In 1998 De Niro made Midnight Run, at the time a remarkably straightforward film for him. I thought he was amazing in it – every gesture, every expression was perfectly calibrated, creating a complex character who was also utterly stylized. I went four times at least, and watched it subsequently as many times on video (when you’re young, you tend to overreact to certain things). I saw the movie again last year and I still think it’s a kind of masterpiece – a film with a unique worldview both whimsically abstract and wearily abrasive. And De Niro is amazing in it.

De Niro then started to make movies at an unprecedented pace, including numerous projects (Stanley and Iris, Jacknife, We’re no Angels) that surely wouldn’t have made the cut for him a few years earlier. Meanwhile, Pacino returned with Sea of Love. I still remember how excited I was about that. The movie was pretty straightforward material, but Pacino was completely magnetic in it – transforming entire scenes with his inventive, laconic charisma. Apparently reenergized, he quickly followed up with another Godfather film, a goofy cameo in Dick Tracy and, within a few years, an Oscar for Scent of a Woman (De Niro already had two, for The Godfather Part Two and Raging Bull).

The mellow years

Some time after that, I failed to hang on their careers with the same zeal. They both started to make the odd film I considered missable. Including projects yet to be released, the Internet Movie Database lists 12 films for De Niro from 2000 onwards, and 7 for Pacino. That’s the kind of pace associated with work horses rather than Method geniuses. With his hit comedies Analyze This and Meet the Parents, De Niro scored his greatest commercial successes ever. And people started to discern a pattern in Pacino’s career where he played the charismatic mentor to younger men in indifferent films – Johnny Depp in Donnie Brasco, Colin Farrell in The Recruit, Keanu Reeves in The Devil’s Advocate.

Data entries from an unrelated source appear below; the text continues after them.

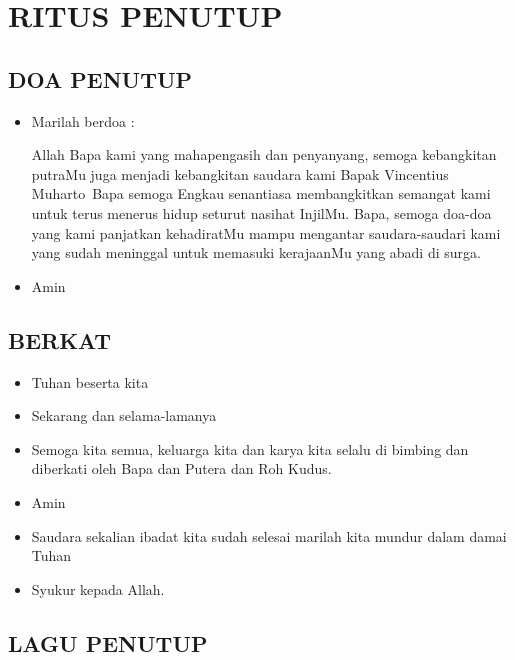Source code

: \documentclass[a5paper,headsepline,titlepage,11pt,nnormalheadings,DIVcalc]{scrbook}
\newcommand{\BU}[1]{\begin{itemize} \item[U:] #1 \end{itemize}}
\newcommand{\BP}[1]{\begin{itemize} \item[P:] #1 \end{itemize}}
\newcommand{\namaalm}{Bapak Vincentius Muharto~}
\begin{document}
\section*{RITUS PENUTUP}

\subsection*{DOA PENUTUP}
\BP{Marilah berdoa :
 
Allah Bapa kami yang mahapengasih dan penyanyang, 
semoga kebangkitan putraMu juga menjadi kebangkitan 
saudara kami \namaalm  Bapa semoga Engkau senantiasa 
membangkitkan semangat kami untuk terus menerus hidup 
seturut nasihat InjilMu. Bapa, semoga doa-doa yang kami 
panjatkan kehadiratMu mampu mengantar saudara-saudari 
kami yang sudah meninggal untuk memasuki kerajaanMu 
yang abadi di surga. }
\BU{Amin} 

\subsection*{BERKAT}
\BP{Tuhan beserta kita}
\BU{Sekarang dan selama-lamanya}
\BP{Semoga kita semua, keluarga kita dan karya kita selalu di bimbing dan diberkati oleh Bapa dan Putera dan Roh Kudus.}

\BU{Amin}

\BP{Saudara sekalian ibadat kita sudah selesai marilah kita mundur dalam damai Tuhan}
\BU{Syukur kepada Allah.}

\subsection*{LAGU PENUTUP}
\end{document}
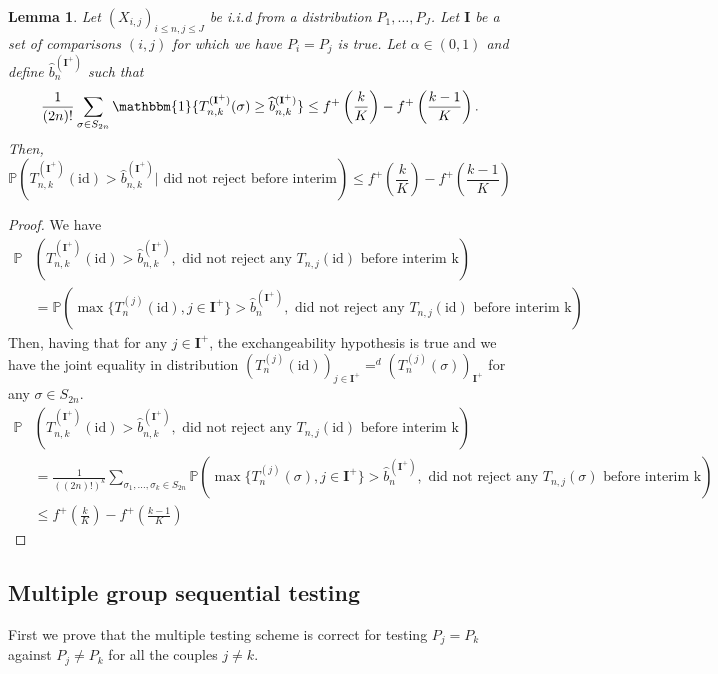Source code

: \documentclass{article}
\theoremstyle{plain}
\newtheorem{Lemma}{Lemma}
\theoremstyle{remark}
\renewcommand{\P}{\mathbb{P}}
\newcommand{\1}{\mathbbm{1}}
\newcommand{\id}{\mathrm{id}}
\numberwithin{equation}{section}
\begin{document}
\begin{Lemma}
Let $(X_{i,j})_{i\le n, j\le J}$ be i.i.d from a distribution $P_1,\dots,P_J$. Let $\textbf{I}$ be a set of comparisons $(i,j)$ for which we have $P_i=P_j$ is true. Let $\alpha \in (0,1)$ and define $\widehat{b}_{n}^{(\textbf{I}^+)}$ such that 
$$ \frac{1}{(2n)!}\sum_{\sigma \in S_{2n}} \1\{T_{n,k}^{(\textbf{I}^+)}(\sigma) \ge  \widehat{b}_{n,k}^{(\textbf{I}^+)}\} \le  f^{+}\left(\frac{k}{K}\right)- f^{+}\left(\frac{k-1}{K}\right).$$
Then, 
$$\P\left(T_{n,k}^{(\textbf{I}^+)}(\id) > \widehat{b}_{n,k}^{(\textbf{I}^+)} |  \text{ did not reject before interim}\right)\le f^{+}\left(\frac{k}{K}\right)- f^{+}\left(\frac{k-1}{K}\right) $$ 
\end{Lemma}
\begin{proof}
We have
\begin{align*}
\P&\left(T_{n,k}^{(\textbf{I}^+)}(\id) > \widehat{b}_{n,k}^{(\textbf{I}^+)} ,  \text{ did not reject any $T_{n,j}(\id)$ before interim k} \right)\\
&= \P\left(\max\{T_{n}^{(j)}(\id), j \in \textbf{I}^+\} > \widehat{b}_{n}^{(\textbf{I}^+)},  \text{ did not reject any $T_{n,j}(\id)$ before interim k} \right)
\end{align*}
Then, having that for any $j \in \textbf{I}^+$, the exchangeability hypothesis is true and we have the joint equality in distribution $(T_n^{(j)}(\id))_{j \in\textbf{I}^+} =^d (T_n^{(j)}(\sigma))_{\textbf{I}^+}$ for any $\sigma \in S_{2n}$. 
\begin{align*}
\P&\left(T_{n,k}^{(\textbf{I}^+)}(\id) > \widehat{b}_{n,k}^{(\textbf{I}^+)} ,  \text{ did not reject any $T_{n,j}(\id)$ before interim k} \right)\\
&= \frac{1}{((2n)!)^k}\sum_{\sigma_1,\dots,\sigma_k \in S_{2n}}\P\left(\max\{T_{n}^{(j)}(\sigma), j \in \textbf{I}^+\} > \widehat{b}_{n}^{(\textbf{I}^+)},  \text{ did not reject any $T_{n,j}(\sigma)$ before interim k} \right)\\
&\le f^{+}\left(\frac{k}{K}\right)- f^{+}\left(\frac{k-1}{K}\right)
\end{align*}
\end{proof}
\subsection{Multiple group sequential testing}
First we prove that the multiple testing scheme is correct for testing $ P_j = P_k$ against $ P_j \neq P_k$ for all the couples $j \neq k$. 
\end{document}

They’ve both become more accessible in other ways too – turning up on award shows, or on Letterman, or in De Niro’s case even hosting Saturday Night Live (and apparently not having much fun). In Pacino’s case this accessibility seems like evidence of someone who’s finally comfortable in his own skin; who’s found a way to feel true to himself without drowning in angst. Even when his movies aren’t the strongest, it’s easy to see what drew him to them. The Recruit, for instance, is a run of the mill thriller, but his performance in it is amazingly inventive. He was just as great in S1m0ne, and even better in People I Know. In the meantime, he’s stepped up his stage activity – doing Bertold Brecht in Brooklyn last year and this year on Broadway in Oscar Wilde’s Salome.

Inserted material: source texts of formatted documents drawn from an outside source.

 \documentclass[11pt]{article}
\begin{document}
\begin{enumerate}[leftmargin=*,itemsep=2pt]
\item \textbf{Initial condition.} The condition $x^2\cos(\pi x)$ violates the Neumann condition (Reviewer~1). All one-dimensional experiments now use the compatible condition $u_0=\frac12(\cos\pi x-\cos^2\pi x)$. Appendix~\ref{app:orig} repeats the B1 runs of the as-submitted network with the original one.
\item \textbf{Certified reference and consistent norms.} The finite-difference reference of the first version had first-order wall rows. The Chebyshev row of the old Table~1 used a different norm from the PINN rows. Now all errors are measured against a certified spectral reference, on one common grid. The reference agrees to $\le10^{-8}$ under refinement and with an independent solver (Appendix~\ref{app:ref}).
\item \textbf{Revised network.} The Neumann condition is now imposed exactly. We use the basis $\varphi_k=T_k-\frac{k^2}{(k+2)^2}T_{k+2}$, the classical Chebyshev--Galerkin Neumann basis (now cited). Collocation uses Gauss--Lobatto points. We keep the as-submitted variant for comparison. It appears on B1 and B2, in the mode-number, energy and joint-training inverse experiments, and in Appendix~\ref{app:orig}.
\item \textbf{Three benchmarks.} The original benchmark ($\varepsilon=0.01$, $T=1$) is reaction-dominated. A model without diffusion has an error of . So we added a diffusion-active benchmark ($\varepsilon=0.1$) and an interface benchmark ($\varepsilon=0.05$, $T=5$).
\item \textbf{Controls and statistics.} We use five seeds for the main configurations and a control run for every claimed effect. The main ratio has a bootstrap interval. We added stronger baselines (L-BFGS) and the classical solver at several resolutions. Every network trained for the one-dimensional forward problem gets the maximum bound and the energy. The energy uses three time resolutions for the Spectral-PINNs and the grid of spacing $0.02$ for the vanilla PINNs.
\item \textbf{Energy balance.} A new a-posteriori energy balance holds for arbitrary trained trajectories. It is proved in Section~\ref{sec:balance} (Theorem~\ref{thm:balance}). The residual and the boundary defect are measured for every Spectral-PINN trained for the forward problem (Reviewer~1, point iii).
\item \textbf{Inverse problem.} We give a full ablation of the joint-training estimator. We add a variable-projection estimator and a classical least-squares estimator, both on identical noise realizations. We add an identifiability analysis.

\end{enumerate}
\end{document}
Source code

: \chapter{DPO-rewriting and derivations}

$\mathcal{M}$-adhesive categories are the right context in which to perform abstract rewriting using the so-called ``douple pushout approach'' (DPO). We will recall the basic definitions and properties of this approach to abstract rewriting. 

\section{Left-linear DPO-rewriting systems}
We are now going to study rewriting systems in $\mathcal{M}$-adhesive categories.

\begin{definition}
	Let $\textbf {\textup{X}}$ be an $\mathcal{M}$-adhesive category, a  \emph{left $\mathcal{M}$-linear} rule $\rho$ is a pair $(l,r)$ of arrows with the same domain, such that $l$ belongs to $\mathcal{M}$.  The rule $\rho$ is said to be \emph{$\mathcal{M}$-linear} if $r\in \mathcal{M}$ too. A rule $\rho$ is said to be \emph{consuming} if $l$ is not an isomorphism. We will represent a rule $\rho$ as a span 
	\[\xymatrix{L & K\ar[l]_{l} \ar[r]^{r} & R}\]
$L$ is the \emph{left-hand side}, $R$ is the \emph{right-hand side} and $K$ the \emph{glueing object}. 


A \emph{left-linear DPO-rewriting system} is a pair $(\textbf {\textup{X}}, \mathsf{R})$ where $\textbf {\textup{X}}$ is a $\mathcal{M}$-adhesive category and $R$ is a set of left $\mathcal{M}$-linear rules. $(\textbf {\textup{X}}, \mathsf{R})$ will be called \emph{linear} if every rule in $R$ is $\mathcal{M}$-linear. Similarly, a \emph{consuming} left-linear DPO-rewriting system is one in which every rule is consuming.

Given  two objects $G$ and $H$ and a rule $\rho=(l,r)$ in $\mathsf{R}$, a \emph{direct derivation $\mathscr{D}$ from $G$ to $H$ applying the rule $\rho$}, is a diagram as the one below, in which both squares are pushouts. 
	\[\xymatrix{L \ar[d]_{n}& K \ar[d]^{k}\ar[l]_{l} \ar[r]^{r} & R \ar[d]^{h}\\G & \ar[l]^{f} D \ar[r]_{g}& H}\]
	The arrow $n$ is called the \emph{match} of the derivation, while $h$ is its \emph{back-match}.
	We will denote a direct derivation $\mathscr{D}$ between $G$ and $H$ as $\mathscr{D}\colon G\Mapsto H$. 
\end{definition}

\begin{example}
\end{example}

But De Niro’s career has become inexplicable. My impetus to write this article came after I caught up with Showtime, the movie he made last year with Eddie Murphy. The movie isn’t so much bad as utterly valueless. It gives De Niro nothing to do that could possibly interest a great actor, and he merely seems to be drifting. His presence there is inexplicable. His recent movies like City by the Sea, The Score, 15 Minutes, Ronin – some of them are better than others, but none are worthy of the actor he was in the 70’s. But it’s not the material that’s so depressing – it’s De Niro’s increasing capitulation to it. I’ve sometimes wondered if this isn’t what appeals to him – to become as self-effacing as possible. Except that in other movies, such as The Adventure of Rocky and Bullwinkle, he seems involved solely because of a bizarre desire for self-parody.

Heat

In all the above, I’ve conspicuously failed to mention Heat, Michael Mann’s 1995 film in which the two, for the first and so far only time, shared the screen (they were both in The Godfather Part Two, but never in the same scene). I think the movie was more than I could absorb on a first viewing, but it’s since become one of my favourites of the 90’s. Pacino as the cop has some of the most flamboyant moments of his career, sometimes going clearly over the top, but to the end of painting a man so immersed in darkness that his only option is to define his own psychological and behavioral territory. De Niro, as the villain, plays a man who hardly lets anything slip – buttoned down and all business, although with an emotional streak that costs him his life in the end. The famous coffee shop scene, where the two acknowledge their places on opposite sides of the law, and the inevitability of a confrontation to come, is fascinating, but oddly restrained, as though they both feared where it might lead them to let loose.




It's hard to write at length about one without bringing up the other, and their careers seem very much like two sides of the same coin. At the moment I think Pacino has the clear upper hand, but that could easily swing the other way again. Actually I hope it does. Surely these two amazing icons aren’t through with surprising us yet.